Plumbagin protects the myocardial damage by modulating the cardiac biomarkers, antioxidants, and apoptosis signaling in the doxorubicin-induced cardiotoxicity in rats.

Cardiovascular disease created enormous health and economic burdens worldwide, which is responsible for the highest mobility and mortality that results in nearly 6.2% of in-hospital deaths every year. Plumbagin is a major bioactive compound that occurs in the Plumbago indica and P. zeylanica with numerous therapeutic benefits. The current research exploration was planned to investigate the therapeutic role of plumbagin against doxorubicin stimulated cardiotoxicity in rats. The cardiotoxicity was stimulated to the rats by administering the 2.5 mg/kg of doxorubicin for 14 days with concurrent supplementation with plumbagin. The hemodynamic parameters were studied by using the tail-cuff plethysmography. The lipid peroxidation and antioxidant status was examined by the standard procedures. The myocardial function and damage markers were assessed with the help of commercial kits. The expression status of inflammatory markers and PI3K/Akt signaling markers were investigated by reverse transcription polymerase chain reaction (RT-PCR) and western blotting analysis, respectively. The plumbagin supplementation appreciably regained the body weight and heart weight of the investigational animals.
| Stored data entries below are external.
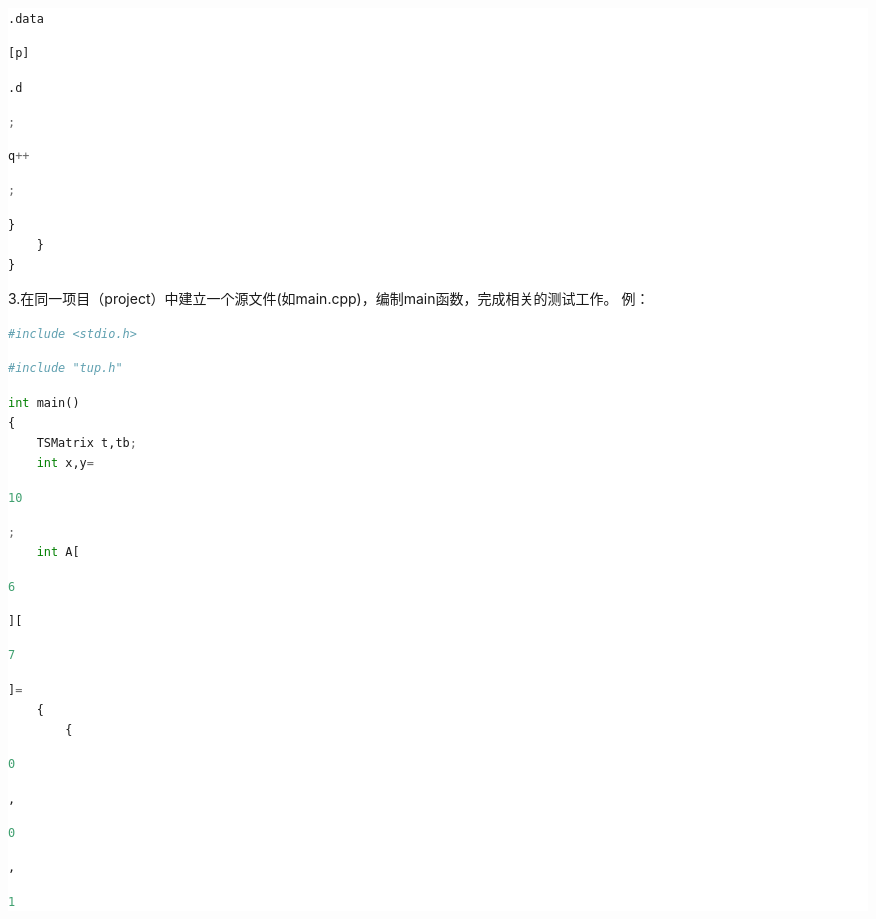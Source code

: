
 ```python
.data
```
```python
[p]
```
```python
.d
```
```python
;
```
```python
q++
```
```python
;
```
```python
}
    }
}
```
3.在同一项目（project）中建立一个源文件(如main.cpp)，编制main函数，完成相关的测试工作。 例：
```python
#include <stdio.h>
```
```python
#include "tup.h"
```
```python
int main()
{
    TSMatrix t,tb;
    int x,y=
```
```python
10
```
```python
;
    int A[
```
```python
6
```
```python
][
```
```python
7
```
```python
]=
    {
        {
```
```python
0
```
```python
,
```
```python
0
```
```python
,
```
```python
1
```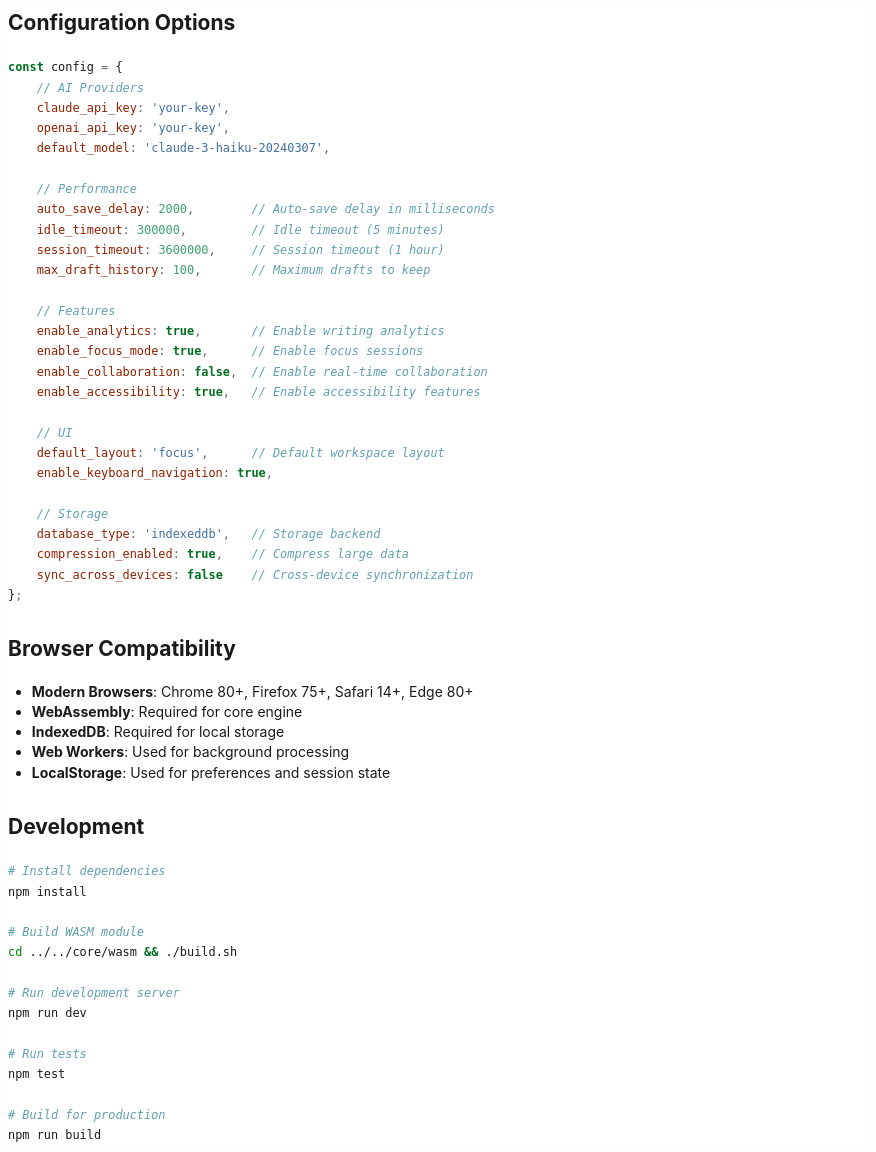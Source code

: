 ## Configuration Options

```javascript
const config = {
    // AI Providers
    claude_api_key: 'your-key',
    openai_api_key: 'your-key', 
    default_model: 'claude-3-haiku-20240307',
    
    // Performance
    auto_save_delay: 2000,        // Auto-save delay in milliseconds
    idle_timeout: 300000,         // Idle timeout (5 minutes)
    session_timeout: 3600000,     // Session timeout (1 hour)
    max_draft_history: 100,       // Maximum drafts to keep
    
    // Features
    enable_analytics: true,       // Enable writing analytics
    enable_focus_mode: true,      // Enable focus sessions
    enable_collaboration: false,  // Enable real-time collaboration
    enable_accessibility: true,   // Enable accessibility features
    
    // UI
    default_layout: 'focus',      // Default workspace layout
    enable_keyboard_navigation: true,
    
    // Storage
    database_type: 'indexeddb',   // Storage backend
    compression_enabled: true,    // Compress large data
    sync_across_devices: false    // Cross-device synchronization
};
```

## Browser Compatibility

- **Modern Browsers**: Chrome 80+, Firefox 75+, Safari 14+, Edge 80+
- **WebAssembly**: Required for core engine
- **IndexedDB**: Required for local storage
- **Web Workers**: Used for background processing
- **LocalStorage**: Used for preferences and session state

## Development

```bash
# Install dependencies
npm install

# Build WASM module
cd ../../core/wasm && ./build.sh

# Run development server
npm run dev

# Run tests
npm test

# Build for production
npm run build
```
Hemodynamic parameters and antioxidants statuses were escalated by the plumbagin treatment. The severe elevation in the cardiac damage markers and inflammatory markers were noticeably ameliorated by the plumbagin treatment. The plumbagin treatment also assuaged the overexpression of inflammatory and apoptotic proteins in the heart tissues of doxorubicin-challenged rats. The histopathological analysis revealed that the plumbagin appreciably protected the heart tissues from the doxorubicin-induced damages. The findings of this exploration evidenced that plumbagin treatment attenuated the doxorubicin-stimulated cardiotoxicity in rats.